MAY PEN, Clarendon — The leadership of the Area Three Police Division (Manchester, Clarendon, St Elizabeth) is appealing for greater public support in resolving domestic disputes.
Commanding officer for the division, Assistant Commissioner of Police Derrick Cochrane, said statistics for 2011 show that domestic disputes have become a major problem, particularly in Manchester where "10 of the 32 murders committed last year" stemmed from domestic altercations.
He, however, believes most of the cases that usually escalate into violence can be prevented with more help from the public.
"It is a real problem for the police but we cannot do it alone," Cochrane told a recent domestic violence sensitisation meeting in May Pen, "so we want everybody to see themselves as part of this critical coalition going forward."
He noted that "nearly one in every three murders committed in Manchester last year had its genesis in domestic disputes and so far this year about 80 per cent of the murders had to do with domestic disputes.
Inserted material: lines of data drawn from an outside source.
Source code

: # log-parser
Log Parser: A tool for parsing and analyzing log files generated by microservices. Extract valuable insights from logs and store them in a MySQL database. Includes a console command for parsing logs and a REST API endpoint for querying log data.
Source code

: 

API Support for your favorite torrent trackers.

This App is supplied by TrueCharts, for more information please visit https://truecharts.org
Some disputes start out of nothing but escalate into something big to the point where they get deadly. Research has also shown that where murders are committed as a result of domestic disputes there was no third party to intervene."
To combat this problem, Cochrane said the Manchester Police Division has collaborated with Northern Caribbean University and other stakeholders in the parish to launch a dispute resolution committee, which will train first responders to help resolve domestic disputes.
"The underlining intent of this association is to bring the different players in the society under one umbrella so that we can broaden dispute resolution at the community level, so gone are the days in the communities when you see a feuding (couple) or brother and sister and pay scant regard to it," he said.
Cochrane revealed that the plan is to use the Manchester Dispute Resolution Committee, "once it is perfected", as the blueprint for other parishes in Area Three.
"We have come to realise that it takes up a lot of time for the police to intervene in domestic disputes, so if we can get the communities in every one of the parishes to buy into this concept it will give us more time to do other work," he said.